Over the last three years, we’ve been lucky enough to be involved in a number of high-profile heritage projects, ranging from a dilapidated 17th century barn through to the major refurbishment of the former War Office in central London (see Latest News).  And with all of these buildings we have had to overcome various problems – and discovered more than a few surprises along the way.

Although BIM on heritage projects is still relatively new, and take up has been more gradual than on new-builds, it is slowly but surely beginning to gather pace.

The industry has already seen the benefits of 3D laser scanning: rapid, accurate at height or in low level light, and much less invasive.  Surveys can also be carried out safely in difficult conditions or on dangerous sites, such as unstable or fire-damaged structures.

But heritage BIM is a specialist field with many challenges.  To start with, interpreting the results of such surveys requires high levels of skill and expertise on the part of the modellers.  On older buildings, floors and walls may be uneven, and there can be an array of decorative detailing, both on the interior and exterior of the building.

The software used to produce the 3D models is not yet able to cope with such highly ornate details or misaligned walls, etc.  Constructing models to any level of detail takes time and precision.  Buildings which have had many uses over the years (dwellings, retail or offices) could be hiding any number of unknown features: areas blocked off for services, false walls, storage spaces hidden in ceiling voids …  we’ve dealt with all of these and more on heritage refurbishment projects!

For clients, too, there are many challenges with heritage BIM.  Large amounts of data are collected through the scanning process, and it’s easy for clients unfamiliar with BIM to err on the side of caution and “over-specify”.  However, too much information is as much of a problem as too little.

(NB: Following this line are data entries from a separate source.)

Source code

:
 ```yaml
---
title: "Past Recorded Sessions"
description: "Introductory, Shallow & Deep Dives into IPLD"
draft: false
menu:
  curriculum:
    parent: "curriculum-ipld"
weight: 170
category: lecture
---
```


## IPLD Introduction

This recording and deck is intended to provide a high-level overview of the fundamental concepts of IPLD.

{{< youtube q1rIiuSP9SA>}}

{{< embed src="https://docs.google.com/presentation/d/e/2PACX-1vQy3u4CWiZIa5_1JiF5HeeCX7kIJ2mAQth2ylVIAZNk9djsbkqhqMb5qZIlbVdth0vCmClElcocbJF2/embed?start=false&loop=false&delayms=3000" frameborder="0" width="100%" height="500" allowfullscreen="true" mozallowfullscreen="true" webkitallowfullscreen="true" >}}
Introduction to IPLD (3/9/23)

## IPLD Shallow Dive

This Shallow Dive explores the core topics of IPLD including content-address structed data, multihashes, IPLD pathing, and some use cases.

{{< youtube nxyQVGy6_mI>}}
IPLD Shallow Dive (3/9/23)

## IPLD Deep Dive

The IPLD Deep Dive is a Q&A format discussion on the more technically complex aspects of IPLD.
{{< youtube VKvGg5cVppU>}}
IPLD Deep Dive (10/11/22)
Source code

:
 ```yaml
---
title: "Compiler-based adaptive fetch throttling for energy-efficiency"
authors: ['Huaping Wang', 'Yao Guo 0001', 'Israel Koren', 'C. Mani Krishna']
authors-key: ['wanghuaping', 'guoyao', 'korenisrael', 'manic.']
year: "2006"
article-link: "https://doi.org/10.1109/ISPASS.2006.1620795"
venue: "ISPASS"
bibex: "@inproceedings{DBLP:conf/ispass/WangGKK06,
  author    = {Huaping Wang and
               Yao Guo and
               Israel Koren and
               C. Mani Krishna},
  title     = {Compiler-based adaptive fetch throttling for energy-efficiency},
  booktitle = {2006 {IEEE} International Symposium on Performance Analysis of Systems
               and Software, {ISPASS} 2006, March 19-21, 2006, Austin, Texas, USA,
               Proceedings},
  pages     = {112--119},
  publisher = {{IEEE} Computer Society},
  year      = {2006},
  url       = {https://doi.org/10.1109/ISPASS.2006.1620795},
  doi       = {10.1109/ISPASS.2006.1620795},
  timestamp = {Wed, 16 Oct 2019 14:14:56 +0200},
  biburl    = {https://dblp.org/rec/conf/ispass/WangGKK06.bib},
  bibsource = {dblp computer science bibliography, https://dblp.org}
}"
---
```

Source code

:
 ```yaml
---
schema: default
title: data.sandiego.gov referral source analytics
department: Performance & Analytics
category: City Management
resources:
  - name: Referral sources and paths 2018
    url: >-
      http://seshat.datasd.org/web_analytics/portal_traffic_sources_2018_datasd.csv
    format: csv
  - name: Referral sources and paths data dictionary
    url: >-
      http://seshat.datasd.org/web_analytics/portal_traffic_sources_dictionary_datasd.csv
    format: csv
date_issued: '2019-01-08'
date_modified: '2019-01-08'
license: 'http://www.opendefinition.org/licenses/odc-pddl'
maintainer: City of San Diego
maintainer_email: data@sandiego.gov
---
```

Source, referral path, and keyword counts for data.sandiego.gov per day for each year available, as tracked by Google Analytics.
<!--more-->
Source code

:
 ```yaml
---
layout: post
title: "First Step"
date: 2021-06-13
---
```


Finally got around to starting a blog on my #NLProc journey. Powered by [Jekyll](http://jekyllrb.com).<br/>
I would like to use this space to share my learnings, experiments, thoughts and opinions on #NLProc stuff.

At Digital Inc. we pride ourselves on working with our clients, helping them to understand the process, and the deliverables.  This means assisting in developing a clear scope of work, clarifying exactly the data they need, and showing them how to make the best possible use of all the information gathered.  We know from experience that clients who take the time to fully understand BIM are far more likely to realise its full potential, and see a significant return on investment.

Despite the initial slow take up, it won’t be long before the heritage industry sees the full potential of Building Information Modelling.  Historic England have recently published ‘BIM for Heritage: Developing a Historic Building Information Model’, which offers advice and guidance on best practice.  This publication outlines the benefits of BIM, and sets out what heritage professionals need to know, including the collaborative nature of BIM, and its use in maintenance, safety and security.  It also shows how  visitor management can benefit from the process, with a single BIM file representing an accurate 3D model of an entire building, how it can be updated and other information gradually added (e.g., when new archaeological data is gathered) to become a true record of the original site, complete with photos, drawings and reconstructions.